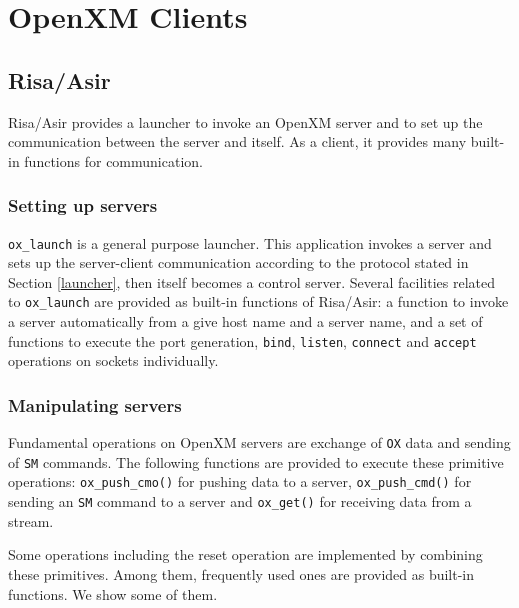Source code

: 
\section{OpenXM Clients}    

\subsection{Risa/Asir}

Risa/Asir provides a launcher to invoke an OpenXM server and to set up the
communication between the server and itself. As a client, 
it provides many built-in functions for communication.

\subsubsection{Setting up servers}
{\tt ox\_launch} is a general purpose launcher.  This application
invokes a server and sets up the server-client communication
according to the protocol stated in Section \ref{launcher}, then
itself becomes a control server.
Several facilities related to {{\tt ox\_launch}} are provided
as built-in functions of Risa/Asir: a function to invoke a server
automatically from a give host name and a server name, and a set 
of functions to execute the port generation, {\tt bind}, {\tt listen},
{\tt connect} and {\tt accept} operations on sockets individually.

\subsubsection{Manipulating servers}
Fundamental operations on OpenXM servers are 
exchange of {\tt OX} data and sending of {\tt SM} commands.
The following functions
are provided to execute these primitive operations:
{\tt ox\_push\_cmo()} for pushing data to a server, 
{\tt ox\_push\_cmd()} for sending an {\tt SM} command to a server
and {\tt ox\_get()} for receiving data from a stream.

Some operations including the reset operation are implemented by
combining these primitives.  Among them, frequently used ones are
provided as built-in functions. We show some of them.


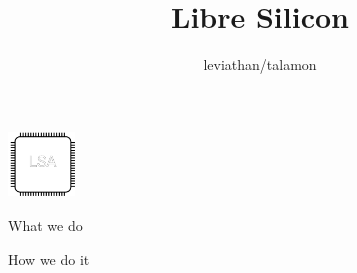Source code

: \documentclass[9pt]{beamer}
\author{leviathan/talamon}
\title{Libre Silicon}
\begin{document}
\begin{frame}
\titlepage
\begin{center}
\includegraphics[width=50pt,height=50pt]{lsa.png}
\end{center}
\end{frame}


\begin{frame}{What we do}

\end{frame}

\begin{frame}{How we do it}

\end{frame}
\end{document}
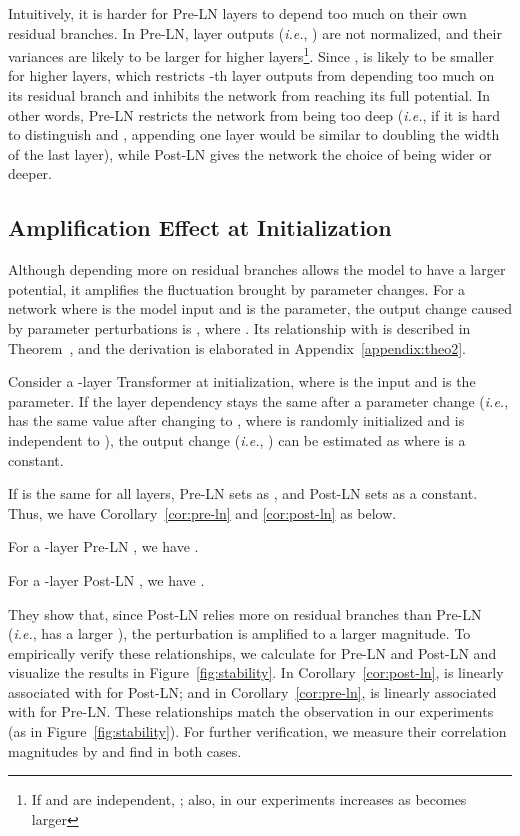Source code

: \documentclass[11pt,a4paper]{article}
\newcommand{\ie}{\textit{i.e.}}
\begin{document}
Intuitively, it is harder for Pre-LN layers to depend too much on their own residual branches.
In Pre-LN, layer outputs (\ie, ) are not normalized, and their variances are likely to be larger for higher layers\footnote{If  and  are independent, ; also, in our experiments  increases as  becomes larger}.
Since ,  is likely to be smaller for higher layers, which restricts -th layer outputs from depending too much on its residual branch and inhibits the network from reaching its full potential.
In other words, Pre-LN restricts the network from being too deep 
(\ie, if it is hard to distinguish  and ,
appending one layer would be similar to doubling the width of the last layer), 
while Post-LN gives the network the choice of being wider or deeper.


\subsection{Amplification Effect at Initialization}

Although depending more on residual branches allows the model to have a larger potential, it amplifies the fluctuation brought by parameter changes. 
For a network  where  is the model input and  is the parameter, 
the output change caused by parameter perturbations is , where . 
Its relationship with  is described in Theorem~, and the derivation is elaborated in Appendix~\ref{appendix:theo2}. 
\begin{theorem}
Consider a -layer Transformer  at initialization, where  is the input and  is the parameter. 
If the layer dependency stays the same after a parameter change 
(\ie,  has the same value after changing  to , where  is randomly initialized and  is independent to ), the output change (\ie, ) can be estimated as  where  is a constant.
\label{theo:layer-dependency-and-shift}
\end{theorem}
If  is the same for all layers, Pre-LN sets  as , and Post-LN sets  as a constant.
Thus, we have Corollary~\ref{cor:pre-ln} and \ref{cor:post-ln} as below.
\begin{corollary}
For a -layer Pre-LN , we have .
\label{cor:pre-ln}
\end{corollary}
\begin{corollary}
For a -layer Post-LN , we have .
\label{cor:post-ln}
\end{corollary}
They show that, since Post-LN relies more on residual branches than Pre-LN (\ie, has a larger ), the perturbation is amplified to a larger magnitude. 
To empirically verify these relationships, we calculate  for Pre-LN and Post-LN and visualize the results in Figure~\ref{fig:stability}. 
In Corollary~\ref{cor:post-ln},  is linearly associated with   for Post-LN; and in Corollary~\ref{cor:pre-ln},  is linearly associated with 
 for Pre-LN.
These relationships match the observation in our experiments (as in Figure~\ref{fig:stability}).
For further verification, we measure their correlation magnitudes by  and find  in both cases. 
\end{document}
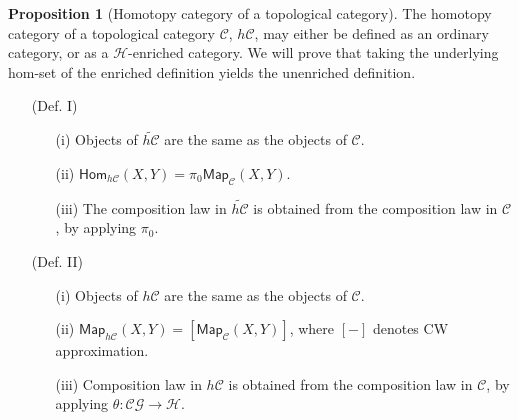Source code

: \documentclass[10pt]{amsart}
\newcommand{\8}{\ensuremath{\infty}}
\newcommand{\0}{\ensuremath{\overset{\rightarrow}{0}}}
\newcommand{\1}{\ensuremath{\mathbf{1}}}
\newcommand{\C}{\ensuremath{\mathscr{C}}}
\newcommand{\CG}{\ensuremath{\mathscr{CG}}}
\renewcommand{\H}{\ensuremath{\mathcal{H}}}
\newcommand{\Hom}{\ensuremath{\mathsf{Hom}}}
\newcommand{\Map}{\ensuremath{\mathsf{Map}}}
\theoremstyle{definition}
\newtheorem{proposition}[definition]{Proposition}
\numberwithin{definition}{subsection}
\numberwithin{definition}{section}
\begin{document}
\begin{proposition}[Homotopy category of a topological category]
  The homotopy category of a topological category \C, $h\C$, may either be defined as an ordinary category, or as a \H-enriched category. We will prove that taking the underlying hom-set of the enriched definition yields the unenriched definition.

  \begin{enumerate}
    \item[(Def. I)]
      \begin{enumerate}
        \item[(i)] Objects of $\widetilde{h\C}$ are the same as the objects of \C.
        \item[(ii)] $\Hom_{h\C}(X, Y) = \pi_0 \Map_\C(X, Y)$.
        \item[(iii)] The composition law in $\widetilde{h\C}$ is obtained from the composition law in \C, by applying $\pi_0$.
      \end{enumerate}
    \item[(Def. II)]
      \begin{enumerate}
        \item[(i)] Objects of $h\C$ are the same as the objects of \C.
        \item[(ii)] $\Map_{h\C}(X, Y) = [\Map_\C(X, Y)]$, where $[-]$ denotes CW approximation.
        \item[(iii)] Composition law in $h\C$ is obtained from the composition law in \C, by applying $\theta: \CG \rightarrow \H$.
      \end{enumerate}
  \end{enumerate}
\end{proposition}
\end{document}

===

Some lines of the listing may include the string "depending". Tally them and report only the total.

§ SOLUTION FOR THIS PROBLEM
2